··· Data

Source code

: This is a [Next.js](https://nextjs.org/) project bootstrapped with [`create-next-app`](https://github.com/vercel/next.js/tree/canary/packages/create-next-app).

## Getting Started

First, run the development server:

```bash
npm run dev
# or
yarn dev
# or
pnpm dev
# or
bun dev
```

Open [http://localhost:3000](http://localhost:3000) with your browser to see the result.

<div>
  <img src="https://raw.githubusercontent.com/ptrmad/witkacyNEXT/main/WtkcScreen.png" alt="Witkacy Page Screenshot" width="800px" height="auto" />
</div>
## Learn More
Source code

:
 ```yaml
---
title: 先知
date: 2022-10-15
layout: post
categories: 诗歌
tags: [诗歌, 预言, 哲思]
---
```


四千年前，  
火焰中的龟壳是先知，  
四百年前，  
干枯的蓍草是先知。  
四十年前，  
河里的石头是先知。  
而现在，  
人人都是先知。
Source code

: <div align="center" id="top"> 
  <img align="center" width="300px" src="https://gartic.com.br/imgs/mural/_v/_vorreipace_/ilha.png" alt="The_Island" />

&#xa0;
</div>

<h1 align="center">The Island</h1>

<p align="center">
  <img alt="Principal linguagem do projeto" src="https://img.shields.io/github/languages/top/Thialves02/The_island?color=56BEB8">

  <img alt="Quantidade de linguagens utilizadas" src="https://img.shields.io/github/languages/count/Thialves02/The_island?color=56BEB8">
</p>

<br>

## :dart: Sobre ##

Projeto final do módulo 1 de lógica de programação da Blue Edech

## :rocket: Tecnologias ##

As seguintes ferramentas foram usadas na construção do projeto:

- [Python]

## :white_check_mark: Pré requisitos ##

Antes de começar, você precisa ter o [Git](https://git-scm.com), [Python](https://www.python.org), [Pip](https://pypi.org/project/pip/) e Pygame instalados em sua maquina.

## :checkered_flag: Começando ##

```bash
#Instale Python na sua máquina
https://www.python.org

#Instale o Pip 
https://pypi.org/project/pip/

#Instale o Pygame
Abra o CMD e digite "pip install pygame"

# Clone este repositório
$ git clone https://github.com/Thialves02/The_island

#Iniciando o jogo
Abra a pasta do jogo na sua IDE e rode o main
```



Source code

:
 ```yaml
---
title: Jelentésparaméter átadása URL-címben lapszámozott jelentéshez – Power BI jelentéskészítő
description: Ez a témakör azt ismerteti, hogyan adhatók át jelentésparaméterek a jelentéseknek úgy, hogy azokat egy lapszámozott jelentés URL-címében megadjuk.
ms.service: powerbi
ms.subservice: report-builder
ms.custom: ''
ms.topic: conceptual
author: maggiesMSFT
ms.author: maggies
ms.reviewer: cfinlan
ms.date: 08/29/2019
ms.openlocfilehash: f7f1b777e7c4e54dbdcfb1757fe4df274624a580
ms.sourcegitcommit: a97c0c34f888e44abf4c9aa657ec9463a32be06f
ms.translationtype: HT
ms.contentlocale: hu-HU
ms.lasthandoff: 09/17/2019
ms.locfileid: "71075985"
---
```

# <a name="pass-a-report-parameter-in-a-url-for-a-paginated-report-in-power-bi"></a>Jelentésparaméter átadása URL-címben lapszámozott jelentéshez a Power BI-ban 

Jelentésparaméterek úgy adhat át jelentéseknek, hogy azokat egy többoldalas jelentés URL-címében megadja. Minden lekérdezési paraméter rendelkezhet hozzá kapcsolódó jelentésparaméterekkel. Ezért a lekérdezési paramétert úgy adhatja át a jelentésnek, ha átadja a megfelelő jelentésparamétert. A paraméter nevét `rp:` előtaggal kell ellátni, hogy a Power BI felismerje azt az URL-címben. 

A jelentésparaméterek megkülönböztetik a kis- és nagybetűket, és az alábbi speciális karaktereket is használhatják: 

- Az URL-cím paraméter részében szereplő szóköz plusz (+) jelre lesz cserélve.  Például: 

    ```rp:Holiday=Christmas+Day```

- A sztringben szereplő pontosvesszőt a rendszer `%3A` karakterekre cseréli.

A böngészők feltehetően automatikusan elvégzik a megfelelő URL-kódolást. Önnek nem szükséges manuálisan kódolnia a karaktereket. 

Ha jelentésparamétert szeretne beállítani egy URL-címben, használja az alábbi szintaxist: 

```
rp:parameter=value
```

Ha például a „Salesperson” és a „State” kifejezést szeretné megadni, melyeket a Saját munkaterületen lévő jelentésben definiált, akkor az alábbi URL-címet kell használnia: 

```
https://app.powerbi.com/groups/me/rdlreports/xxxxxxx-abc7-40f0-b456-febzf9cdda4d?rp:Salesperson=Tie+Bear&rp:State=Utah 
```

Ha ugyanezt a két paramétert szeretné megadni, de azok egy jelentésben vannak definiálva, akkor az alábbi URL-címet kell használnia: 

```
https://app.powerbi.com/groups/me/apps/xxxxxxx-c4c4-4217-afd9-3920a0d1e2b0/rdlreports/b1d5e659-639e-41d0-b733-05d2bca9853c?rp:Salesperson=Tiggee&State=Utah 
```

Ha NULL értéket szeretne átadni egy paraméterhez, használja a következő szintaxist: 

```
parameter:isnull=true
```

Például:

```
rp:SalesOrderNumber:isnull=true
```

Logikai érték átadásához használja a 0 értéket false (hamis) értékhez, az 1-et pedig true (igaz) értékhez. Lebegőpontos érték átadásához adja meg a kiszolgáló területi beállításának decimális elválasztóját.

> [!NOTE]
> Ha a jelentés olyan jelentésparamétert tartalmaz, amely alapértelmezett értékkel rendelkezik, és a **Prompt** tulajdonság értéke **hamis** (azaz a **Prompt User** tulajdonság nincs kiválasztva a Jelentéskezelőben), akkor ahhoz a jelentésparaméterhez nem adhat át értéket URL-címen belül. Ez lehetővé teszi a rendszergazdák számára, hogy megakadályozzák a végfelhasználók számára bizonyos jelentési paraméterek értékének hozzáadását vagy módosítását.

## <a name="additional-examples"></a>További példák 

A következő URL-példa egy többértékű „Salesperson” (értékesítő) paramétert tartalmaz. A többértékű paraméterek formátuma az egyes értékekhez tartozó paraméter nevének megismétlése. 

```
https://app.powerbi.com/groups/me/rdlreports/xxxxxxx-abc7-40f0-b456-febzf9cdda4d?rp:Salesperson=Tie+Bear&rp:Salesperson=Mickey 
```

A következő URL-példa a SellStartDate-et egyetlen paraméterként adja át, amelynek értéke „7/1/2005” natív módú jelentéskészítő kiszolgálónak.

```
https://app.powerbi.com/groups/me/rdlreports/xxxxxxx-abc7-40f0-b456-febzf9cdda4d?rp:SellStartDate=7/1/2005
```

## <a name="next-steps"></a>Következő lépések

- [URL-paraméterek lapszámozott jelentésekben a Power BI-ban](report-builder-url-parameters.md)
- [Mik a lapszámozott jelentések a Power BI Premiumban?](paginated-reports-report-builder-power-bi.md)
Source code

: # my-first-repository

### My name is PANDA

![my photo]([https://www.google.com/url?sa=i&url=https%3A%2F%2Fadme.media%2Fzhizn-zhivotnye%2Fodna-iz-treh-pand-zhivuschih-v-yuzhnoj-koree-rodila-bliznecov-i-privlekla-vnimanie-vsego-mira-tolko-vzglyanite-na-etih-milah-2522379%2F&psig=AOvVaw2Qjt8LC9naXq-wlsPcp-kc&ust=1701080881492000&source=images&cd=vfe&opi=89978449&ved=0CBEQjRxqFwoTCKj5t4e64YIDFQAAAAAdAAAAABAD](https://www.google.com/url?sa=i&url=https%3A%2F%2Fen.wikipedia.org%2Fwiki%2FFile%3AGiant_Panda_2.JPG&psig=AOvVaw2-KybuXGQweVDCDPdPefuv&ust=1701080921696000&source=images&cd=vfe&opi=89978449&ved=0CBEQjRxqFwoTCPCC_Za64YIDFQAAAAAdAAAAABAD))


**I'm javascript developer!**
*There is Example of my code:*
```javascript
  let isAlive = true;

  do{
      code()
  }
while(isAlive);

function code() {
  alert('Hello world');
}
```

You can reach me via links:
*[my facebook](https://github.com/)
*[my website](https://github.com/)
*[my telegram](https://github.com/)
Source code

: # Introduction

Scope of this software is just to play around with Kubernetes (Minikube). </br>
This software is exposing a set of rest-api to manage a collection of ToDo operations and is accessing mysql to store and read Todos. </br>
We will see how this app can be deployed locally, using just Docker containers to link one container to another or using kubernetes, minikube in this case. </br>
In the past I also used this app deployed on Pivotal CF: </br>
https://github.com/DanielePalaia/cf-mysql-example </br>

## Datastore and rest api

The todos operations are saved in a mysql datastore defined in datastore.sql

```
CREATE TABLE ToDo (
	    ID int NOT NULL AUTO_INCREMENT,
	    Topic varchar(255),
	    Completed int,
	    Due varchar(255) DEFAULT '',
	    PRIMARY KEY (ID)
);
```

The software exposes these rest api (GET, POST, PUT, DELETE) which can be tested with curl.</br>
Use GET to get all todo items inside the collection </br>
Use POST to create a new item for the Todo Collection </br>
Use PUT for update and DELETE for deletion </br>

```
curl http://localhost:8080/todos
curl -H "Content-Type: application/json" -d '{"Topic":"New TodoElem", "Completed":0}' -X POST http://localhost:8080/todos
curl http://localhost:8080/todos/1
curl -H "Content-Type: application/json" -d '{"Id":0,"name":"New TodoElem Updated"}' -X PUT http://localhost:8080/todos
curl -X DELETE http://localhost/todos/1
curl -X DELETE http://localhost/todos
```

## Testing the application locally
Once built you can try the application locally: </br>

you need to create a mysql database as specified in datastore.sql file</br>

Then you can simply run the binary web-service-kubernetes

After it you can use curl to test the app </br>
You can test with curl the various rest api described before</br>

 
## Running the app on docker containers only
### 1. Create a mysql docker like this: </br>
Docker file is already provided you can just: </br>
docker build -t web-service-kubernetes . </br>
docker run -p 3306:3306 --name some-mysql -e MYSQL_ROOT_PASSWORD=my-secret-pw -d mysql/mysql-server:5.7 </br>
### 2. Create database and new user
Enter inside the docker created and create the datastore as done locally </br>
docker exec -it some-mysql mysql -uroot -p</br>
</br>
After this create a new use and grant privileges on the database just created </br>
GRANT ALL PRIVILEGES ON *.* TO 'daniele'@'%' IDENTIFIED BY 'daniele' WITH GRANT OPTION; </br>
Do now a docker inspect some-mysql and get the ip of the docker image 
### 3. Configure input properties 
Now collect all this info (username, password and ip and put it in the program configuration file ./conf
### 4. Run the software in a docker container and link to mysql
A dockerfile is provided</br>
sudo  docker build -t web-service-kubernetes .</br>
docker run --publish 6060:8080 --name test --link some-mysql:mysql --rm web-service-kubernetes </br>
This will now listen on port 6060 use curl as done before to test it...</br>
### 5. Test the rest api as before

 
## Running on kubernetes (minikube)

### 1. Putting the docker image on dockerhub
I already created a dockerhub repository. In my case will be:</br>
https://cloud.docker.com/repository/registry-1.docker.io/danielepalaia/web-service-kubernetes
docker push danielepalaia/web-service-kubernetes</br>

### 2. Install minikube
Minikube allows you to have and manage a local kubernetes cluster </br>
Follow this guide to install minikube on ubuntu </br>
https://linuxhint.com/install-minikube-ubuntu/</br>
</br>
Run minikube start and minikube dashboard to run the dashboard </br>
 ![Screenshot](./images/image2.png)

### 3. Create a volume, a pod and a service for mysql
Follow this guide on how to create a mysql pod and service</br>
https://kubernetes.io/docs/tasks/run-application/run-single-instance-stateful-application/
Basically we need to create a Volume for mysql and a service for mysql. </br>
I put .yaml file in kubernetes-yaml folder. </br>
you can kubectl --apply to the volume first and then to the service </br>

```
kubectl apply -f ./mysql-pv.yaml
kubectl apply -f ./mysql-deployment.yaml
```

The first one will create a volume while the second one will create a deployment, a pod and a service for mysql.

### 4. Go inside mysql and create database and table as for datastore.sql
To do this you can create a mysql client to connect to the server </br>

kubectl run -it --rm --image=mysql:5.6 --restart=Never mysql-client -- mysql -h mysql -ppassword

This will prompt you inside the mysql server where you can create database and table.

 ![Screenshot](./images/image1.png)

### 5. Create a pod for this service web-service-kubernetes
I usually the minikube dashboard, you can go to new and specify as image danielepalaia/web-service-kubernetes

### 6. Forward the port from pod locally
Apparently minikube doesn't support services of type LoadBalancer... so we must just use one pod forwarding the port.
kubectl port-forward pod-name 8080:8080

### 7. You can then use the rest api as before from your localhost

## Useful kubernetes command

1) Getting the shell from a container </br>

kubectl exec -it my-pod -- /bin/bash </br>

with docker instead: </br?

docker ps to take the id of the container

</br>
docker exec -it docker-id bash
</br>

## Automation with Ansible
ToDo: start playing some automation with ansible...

······

* [Work order]
Which lines of the data include "already"? Copy each of them.

* [Answer section]
Docker file is already provided you can just: </br>
I already created a dockerhub repository. In my case will be:</br>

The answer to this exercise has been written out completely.